Hall: Chamber Music Hall
Subscription: K1 - Chamber music concerts
Price: 30 zł
Beethoven’s two trios from Op. 70 were written during the composer’s summer visit to the residence of Gräfin Anna Maria von Erdődy in 1809. Of this pair, the better known is the Trio No. 1 in D Major (nicknamed “Ghost” for the weird sound of its slow movement – possibly an echo of Beethoven’s theatre music sketches for Macbeth). During today’s concert, however, the audience will hear the second piece from Op. 70 – the Piano Trio in E Flat Major, eminently serene and poetically dreamy, though not entirely devoid of the eroico mood typically associated with this key.
The one-movement Trio in B Major in sonata form was written by Schubert in his teens (thus it is chronologically close to Beethoven’s Op. 70). The composition still looks back to the classical models of Haydn and Mozart. Though the qualities of Schubert’s mature style are still in the future, the trio delights the ear and the mind with perfect construction, graceful and themes and wonderfully balanced textures. We can observe how the young genius developed his technique, which laid the foundation for his later masterpieces of chamber music.

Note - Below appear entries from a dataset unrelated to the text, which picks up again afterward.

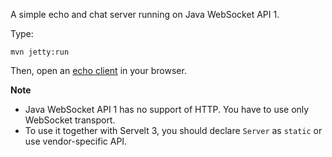 A simple echo and chat server running on Java WebSocket API 1. 

Type:

```
mvn jetty:run
```

Then, open an [echo client](http://jsbin.com/pocet/8/watch?js,console) in your browser.

**Note**

* Java WebSocket API 1 has no support of HTTP. You have to use only WebSocket transport.
* To use it together with Servelt 3, you should declare `Server` as `static` or use vendor-specific API.
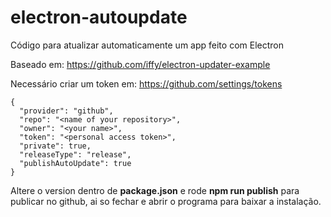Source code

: # electron-autoupdate
 Código para atualizar automaticamente um app feito com Electron
 
Baseado em: https://github.com/iffy/electron-updater-example

Necessário criar um token em: https://github.com/settings/tokens

```
{
  "provider": "github",
  "repo": "<name of your repository>",
  "owner": "<your name>",
  "token": "<personal access token>",
  "private": true,
  "releaseType": "release",
  "publishAutoUpdate": true
}
```

Altere o version dentro de **package.json** e rode **npm run publish** para publicar no github, ai so fechar e abrir o programa para baixar a instalação.
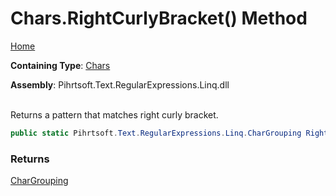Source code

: # Chars\.RightCurlyBracket\(\) Method

[Home](../../../../../../README.md)

**Containing Type**: [Chars](../README.md)

**Assembly**: Pihrtsoft\.Text\.RegularExpressions\.Linq\.dll

\
Returns a pattern that matches right curly bracket\.

```csharp
public static Pihrtsoft.Text.RegularExpressions.Linq.CharGrouping RightCurlyBracket()
```

### Returns

[CharGrouping](../../CharGrouping/README.md)

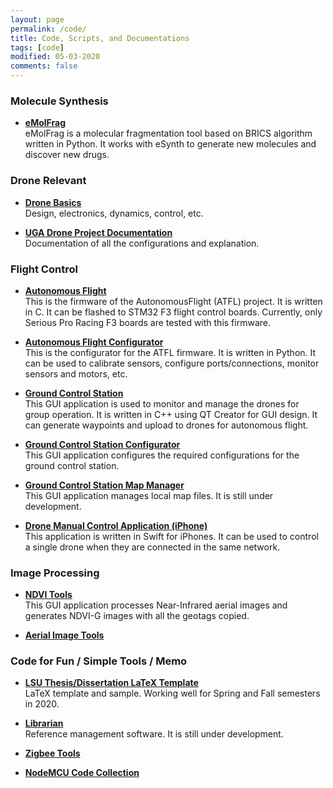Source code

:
```yaml
---
layout: page
permalink: /code/
title: Code, Scripts, and Documentations
tags: [code]
modified: 05-03-2020
comments: false
---
```



### Molecule Synthesis

* [**eMolFrag**](https://github.com/liutairan/eMolFrag)<br>
eMolFrag is a molecular fragmentation tool based on BRICS algorithm written in Python.
It works with eSynth to generate new molecules and discover new drugs.

### Drone Relevant

* [**Drone Basics**](https://github.com/liutairan/)<br>
Design, electronics, dynamics, control, etc.


* [**UGA Drone Project Documentation**](https://github.com/liutairan/)<br>
Documentation of all the configurations and explanation.

### Flight Control

* [**Autonomous Flight**](https://github.com/liutairan/AutonomousFlight)<br>
This is the firmware of the AutonomousFlight (ATFL) project. It is written in C. It can be flashed to STM32 F3 flight control boards. Currently, only Serious Pro Racing F3 boards are tested with this firmware.

* [**Autonomous Flight Configurator**](https://github.com/liutairan/AutonomousFlight-Configurator)<br>
This is the configurator for the ATFL firmware. It is written in Python. It can be used to calibrate sensors, configure ports/connections, monitor sensors and motors, etc.

* [**Ground Control Station**](https://github.com/liutairan/QTGCS)<br>
This GUI application is used to monitor and manage the drones for group operation. It is written in C++ using QT Creator for GUI design. It can generate waypoints and upload to drones for autonomous flight.

* [**Ground Control Station Configurator**](https://github.com/liutairan/QTGCS_Configurator)<br>
This GUI application configures the required configurations for the ground control station.

* [**Ground Control Station Map Manager**](https://github.com/liutairan/QTGCS_MapManager)<br>
This GUI application manages local map files. It is still under development.

* [**Drone Manual Control Application (iPhone)**](https://github.com/liutairan/Joysticks)<br>
This application is written in Swift for iPhones. It can be used to control a single drone when they are connected in the same network.

### Image Processing

* [**NDVI Tools**](https://github.com/liutairan/NDVI-Tools)<br>
This GUI application processes Near-Infrared aerial images and generates NDVI-G images with all the geotags copied.

* [**Aerial Image Tools**](https://github.com/liutairan/Aerial-Image-Tools)<br>

### Code for Fun / Simple Tools / Memo

* [**LSU Thesis/Dissertation LaTeX Template**](https://github.com/liutairan/LSU-Dissertation-LaTeX-Template)<br>
LaTeX template and sample. Working well for Spring and Fall semesters in 2020.

* [**Librarian**](https://github.com/liutairan/Librarian)<br>
Reference management software. It is still under development.

* [**Zigbee Tools**](https://liutairan.github.io/code/)<br>

* [**NodeMCU Code Collection**](https://liutairan.github.io/code/)<br>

“The trio is undoubtedly one of the most gripping compositions in this genre written in the last few decades. Its affinity with the ideas and concepts of the (especially late) Shostakovich does not limit the composer’s freedom or his original vision of sound…” This otherwise enthusiastic commentary on one of the recordings of Krzysztof Meyer’s Trio Op. 50 also reflects the common though not always justified tendency to compare Meyer’s highly individual, varied and evolving style to that of the Russian composer to whom Meyer dedicated his acclaimed monographic studies. The Polish artist explained: “It is true I was fascinated with his [Shostakovich’s] music when I was a teenager, but it was only one of several fascinations and, like the others, it did not last long.” The extensive five-part composition written by Meyer in 1980 enjoys considerable popularity among ambitious chamber music performers.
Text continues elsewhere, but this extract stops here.